Conchon [37] évoque une autre typologie. Il s’agit ici de distinguer les actionnaires passifs, « attentifs au rendement de leurs investissements par ailleurs multiples, mais peu préoccupés d’intervenir directement dans les choix stratégiques des entreprises […], des actionnaires activistes , cherchant à maximiser leurs gains à court terme en intervenant sur la stratégie des entreprises […] des actionnaires actifs qui, du fait d’une vision portant cette fois sur le long terme, souhaitent peser sur la stratégie de l’entreprise par le biais d’un plus grand investissement financier les amenant à devenir actionnaires de référence voire majoritaires (cas des fonds souverains). »
Cette typologie se rapproche de la précédente, mais scinde les actionnaires « actifs » en deux catégories : les activistes qui recherchent un profit à court terme et les actifs qui ont une stratégie à plus long terme passant par une participation plus importante dans l’entreprise.
Voyons les différents modes d’actions mis en œuvre pour peser sur la stratégie de l’entreprise.
Influer directement sur la gestion
Le moyen le plus direct pour un actionnaire d’influer sur les décisions d’une entreprise est d’en prendre le contrôle et/ou de s’inviter dans sa gestion.
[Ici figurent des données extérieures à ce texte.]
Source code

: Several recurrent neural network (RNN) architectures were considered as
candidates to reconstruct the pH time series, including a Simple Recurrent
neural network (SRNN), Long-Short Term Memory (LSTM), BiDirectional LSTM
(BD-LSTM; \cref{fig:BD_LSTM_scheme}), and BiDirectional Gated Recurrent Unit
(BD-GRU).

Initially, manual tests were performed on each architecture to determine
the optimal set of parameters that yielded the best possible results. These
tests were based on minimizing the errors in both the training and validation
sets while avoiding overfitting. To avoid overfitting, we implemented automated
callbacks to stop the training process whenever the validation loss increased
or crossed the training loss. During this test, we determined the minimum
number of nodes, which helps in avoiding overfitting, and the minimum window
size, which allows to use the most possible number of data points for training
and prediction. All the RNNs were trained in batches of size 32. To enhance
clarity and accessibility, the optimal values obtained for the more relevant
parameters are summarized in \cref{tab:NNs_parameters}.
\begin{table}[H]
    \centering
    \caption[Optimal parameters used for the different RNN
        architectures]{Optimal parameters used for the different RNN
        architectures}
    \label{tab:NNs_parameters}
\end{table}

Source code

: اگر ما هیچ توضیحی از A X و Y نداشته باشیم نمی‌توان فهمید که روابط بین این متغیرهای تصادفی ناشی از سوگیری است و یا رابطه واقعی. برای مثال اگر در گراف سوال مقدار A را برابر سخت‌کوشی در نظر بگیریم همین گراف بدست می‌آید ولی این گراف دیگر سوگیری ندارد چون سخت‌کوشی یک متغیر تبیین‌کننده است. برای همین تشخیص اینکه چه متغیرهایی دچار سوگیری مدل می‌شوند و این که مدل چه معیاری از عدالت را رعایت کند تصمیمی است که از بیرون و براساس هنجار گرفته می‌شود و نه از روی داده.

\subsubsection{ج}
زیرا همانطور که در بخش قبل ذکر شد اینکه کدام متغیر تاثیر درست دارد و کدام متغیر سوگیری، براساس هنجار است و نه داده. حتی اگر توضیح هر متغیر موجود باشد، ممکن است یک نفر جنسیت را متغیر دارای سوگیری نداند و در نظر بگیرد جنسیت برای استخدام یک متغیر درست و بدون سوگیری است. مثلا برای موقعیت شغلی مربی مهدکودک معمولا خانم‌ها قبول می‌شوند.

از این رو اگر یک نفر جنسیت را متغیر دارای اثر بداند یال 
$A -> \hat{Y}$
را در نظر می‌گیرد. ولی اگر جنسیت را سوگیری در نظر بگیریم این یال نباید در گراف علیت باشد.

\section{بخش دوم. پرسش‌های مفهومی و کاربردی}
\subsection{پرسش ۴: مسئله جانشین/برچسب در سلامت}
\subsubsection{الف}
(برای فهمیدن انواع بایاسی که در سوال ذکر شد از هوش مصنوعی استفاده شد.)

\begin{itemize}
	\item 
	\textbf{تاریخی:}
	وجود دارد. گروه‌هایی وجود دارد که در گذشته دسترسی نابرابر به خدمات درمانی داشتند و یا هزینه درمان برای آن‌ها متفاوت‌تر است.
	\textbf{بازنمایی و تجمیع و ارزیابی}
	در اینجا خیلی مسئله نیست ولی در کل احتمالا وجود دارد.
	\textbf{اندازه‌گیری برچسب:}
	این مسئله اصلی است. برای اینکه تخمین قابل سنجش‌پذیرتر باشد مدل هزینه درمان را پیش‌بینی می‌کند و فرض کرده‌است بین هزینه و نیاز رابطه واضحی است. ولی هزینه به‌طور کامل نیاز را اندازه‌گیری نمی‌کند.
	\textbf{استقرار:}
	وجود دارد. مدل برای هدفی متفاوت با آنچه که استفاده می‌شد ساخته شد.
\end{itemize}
Le cas extrême est celui des raids boursiers. Un raid boursier désigne un ensemble d’opérations financières et boursières (Offres publiques d’achat, d’échange, mixte… [38]) visant à prendre le contrôle d’une entreprise, de manière hostile, via les marchés financiers. Des gérants de fonds d’investissement doivent leur notoriété à des raids boursiers ; à l’instar de Carl Icahn [39], James Goldsmith [40] ou Nelson Peltz [41] aux États-Unis. En Belgique, on se souviendra du raider italien Carlo de Benedetti qui avait tenté de prendre le contrôle de la Société générale de Belgique (SGB) en 1988 par une OPA inamicale. Suez et le groupe Bruxelles Lambert (Albert Frère) avaient finalement pris le contrôle de la SGB. Les raids boursiers sont des opérations inamicales, qui n’ont pas l’assentiment du conseil d’administration. Le raider tente de prendre le contrôle de l’entreprise pour la réorganiser (restructuration, vente par appartement…) dans le but d’en tirer une plus-value par la suite.
Un autre moyen pour un actionnaire d’intervenir dans la gestion est de s’immiscer dans les fonctions de direction de l’entreprise. En France, Vincent Bolloré a par exemple pu devenir président du conseil de surveillance du groupe Vivendi en étant le premier actionnaire avec seulement 5,04% du capital au moment de sa nomination en 2014 [42]. Ces cas font plutôt figure d’exception et sont le fait d’entreprises ayant un actionnariat fortement dispersé, c’est-à-dire sans actionnaire de référence.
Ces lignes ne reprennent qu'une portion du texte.